Find every line in the listing below that includes the word "concise", then give only how many there are.

──────── Data for the task

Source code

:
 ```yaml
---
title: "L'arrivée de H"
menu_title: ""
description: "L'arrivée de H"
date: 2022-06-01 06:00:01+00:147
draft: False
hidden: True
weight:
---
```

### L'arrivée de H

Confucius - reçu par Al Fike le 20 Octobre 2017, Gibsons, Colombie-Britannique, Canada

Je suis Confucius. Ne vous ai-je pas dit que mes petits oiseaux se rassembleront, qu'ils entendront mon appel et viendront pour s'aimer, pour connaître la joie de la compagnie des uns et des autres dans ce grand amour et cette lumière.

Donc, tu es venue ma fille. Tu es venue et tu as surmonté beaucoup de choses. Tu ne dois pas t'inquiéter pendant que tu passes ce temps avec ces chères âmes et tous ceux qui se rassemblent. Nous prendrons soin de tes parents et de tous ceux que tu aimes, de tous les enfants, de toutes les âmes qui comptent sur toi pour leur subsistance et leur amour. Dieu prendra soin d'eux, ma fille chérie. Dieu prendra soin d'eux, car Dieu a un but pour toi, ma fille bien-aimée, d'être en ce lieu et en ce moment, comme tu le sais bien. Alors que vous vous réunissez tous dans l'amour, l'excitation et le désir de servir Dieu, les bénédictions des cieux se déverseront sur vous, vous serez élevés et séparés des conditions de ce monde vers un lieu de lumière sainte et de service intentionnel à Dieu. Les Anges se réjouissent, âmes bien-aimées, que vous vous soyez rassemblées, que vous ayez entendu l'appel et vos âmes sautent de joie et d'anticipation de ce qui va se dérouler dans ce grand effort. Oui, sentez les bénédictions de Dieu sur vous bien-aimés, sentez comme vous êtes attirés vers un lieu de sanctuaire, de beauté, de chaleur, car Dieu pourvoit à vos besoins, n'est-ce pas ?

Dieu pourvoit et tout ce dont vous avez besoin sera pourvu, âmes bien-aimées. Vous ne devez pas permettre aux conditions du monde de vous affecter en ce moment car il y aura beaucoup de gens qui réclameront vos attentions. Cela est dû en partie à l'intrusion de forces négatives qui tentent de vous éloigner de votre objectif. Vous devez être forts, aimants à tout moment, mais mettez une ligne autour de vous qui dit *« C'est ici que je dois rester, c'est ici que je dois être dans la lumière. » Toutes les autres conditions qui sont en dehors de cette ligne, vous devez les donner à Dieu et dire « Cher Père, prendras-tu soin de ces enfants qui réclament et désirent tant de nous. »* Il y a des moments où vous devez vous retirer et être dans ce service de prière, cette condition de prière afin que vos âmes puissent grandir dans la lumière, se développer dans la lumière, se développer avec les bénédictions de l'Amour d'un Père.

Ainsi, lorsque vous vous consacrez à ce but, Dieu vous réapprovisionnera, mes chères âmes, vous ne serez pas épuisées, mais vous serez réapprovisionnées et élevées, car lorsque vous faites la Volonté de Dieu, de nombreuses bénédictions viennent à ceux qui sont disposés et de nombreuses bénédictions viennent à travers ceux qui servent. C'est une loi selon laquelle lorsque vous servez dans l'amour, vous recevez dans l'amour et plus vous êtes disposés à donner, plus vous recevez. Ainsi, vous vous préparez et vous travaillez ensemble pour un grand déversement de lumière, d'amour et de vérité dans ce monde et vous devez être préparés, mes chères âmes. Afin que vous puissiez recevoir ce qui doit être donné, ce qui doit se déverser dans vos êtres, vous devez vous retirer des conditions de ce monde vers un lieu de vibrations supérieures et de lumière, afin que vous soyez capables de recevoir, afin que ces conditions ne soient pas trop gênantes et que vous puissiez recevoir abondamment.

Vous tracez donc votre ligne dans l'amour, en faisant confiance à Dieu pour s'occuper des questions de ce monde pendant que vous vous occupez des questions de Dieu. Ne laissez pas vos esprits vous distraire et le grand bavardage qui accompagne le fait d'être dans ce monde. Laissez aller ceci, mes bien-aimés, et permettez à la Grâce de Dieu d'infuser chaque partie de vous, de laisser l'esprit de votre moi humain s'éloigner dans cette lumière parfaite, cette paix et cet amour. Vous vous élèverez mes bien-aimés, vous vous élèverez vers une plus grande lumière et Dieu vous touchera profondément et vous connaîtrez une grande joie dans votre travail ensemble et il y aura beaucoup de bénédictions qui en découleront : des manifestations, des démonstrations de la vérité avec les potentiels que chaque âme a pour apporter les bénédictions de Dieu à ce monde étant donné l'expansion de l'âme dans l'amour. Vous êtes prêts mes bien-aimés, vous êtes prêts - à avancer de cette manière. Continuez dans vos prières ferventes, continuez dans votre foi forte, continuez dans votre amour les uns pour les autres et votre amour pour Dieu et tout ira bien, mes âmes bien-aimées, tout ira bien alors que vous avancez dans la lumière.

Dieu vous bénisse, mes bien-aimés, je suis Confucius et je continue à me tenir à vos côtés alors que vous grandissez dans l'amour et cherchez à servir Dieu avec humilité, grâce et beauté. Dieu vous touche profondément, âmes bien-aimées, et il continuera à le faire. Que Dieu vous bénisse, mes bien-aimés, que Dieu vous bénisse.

────────────────
──────── Data for the task

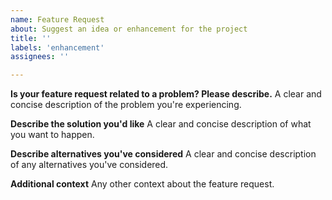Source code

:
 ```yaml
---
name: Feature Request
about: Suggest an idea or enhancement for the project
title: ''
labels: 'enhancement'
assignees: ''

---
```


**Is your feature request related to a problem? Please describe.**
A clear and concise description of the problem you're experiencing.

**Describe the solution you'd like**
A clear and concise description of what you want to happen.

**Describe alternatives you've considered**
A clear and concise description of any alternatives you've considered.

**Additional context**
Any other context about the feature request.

────────────────
──────── Data for the task

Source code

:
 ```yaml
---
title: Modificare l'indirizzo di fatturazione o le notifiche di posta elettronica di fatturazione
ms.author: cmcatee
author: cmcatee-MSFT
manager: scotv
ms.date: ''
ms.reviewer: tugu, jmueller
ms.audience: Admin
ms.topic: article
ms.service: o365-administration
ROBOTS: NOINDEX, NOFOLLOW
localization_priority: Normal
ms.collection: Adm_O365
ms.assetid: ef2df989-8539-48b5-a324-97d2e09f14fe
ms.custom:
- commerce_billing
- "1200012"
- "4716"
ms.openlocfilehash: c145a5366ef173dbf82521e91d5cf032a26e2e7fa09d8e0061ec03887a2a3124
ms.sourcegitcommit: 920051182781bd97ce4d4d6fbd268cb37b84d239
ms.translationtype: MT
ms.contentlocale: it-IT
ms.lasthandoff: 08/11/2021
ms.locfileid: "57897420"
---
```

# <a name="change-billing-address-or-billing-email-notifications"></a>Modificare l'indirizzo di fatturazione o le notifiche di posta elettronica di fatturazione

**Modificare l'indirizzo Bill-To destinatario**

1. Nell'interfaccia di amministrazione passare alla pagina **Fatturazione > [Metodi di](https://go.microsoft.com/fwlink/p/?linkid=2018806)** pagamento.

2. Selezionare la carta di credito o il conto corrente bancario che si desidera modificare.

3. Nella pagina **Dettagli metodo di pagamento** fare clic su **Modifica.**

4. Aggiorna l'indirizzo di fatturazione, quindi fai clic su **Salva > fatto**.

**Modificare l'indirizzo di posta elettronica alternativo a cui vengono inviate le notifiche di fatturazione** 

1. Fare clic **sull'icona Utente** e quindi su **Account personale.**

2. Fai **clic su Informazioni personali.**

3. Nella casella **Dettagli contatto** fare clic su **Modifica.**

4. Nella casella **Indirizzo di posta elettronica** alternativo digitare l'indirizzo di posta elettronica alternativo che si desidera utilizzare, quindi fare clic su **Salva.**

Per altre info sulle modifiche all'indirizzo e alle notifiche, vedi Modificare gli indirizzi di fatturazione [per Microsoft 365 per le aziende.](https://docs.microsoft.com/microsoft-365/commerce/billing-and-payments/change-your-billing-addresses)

────────────────

• [Reply to the exercise]
3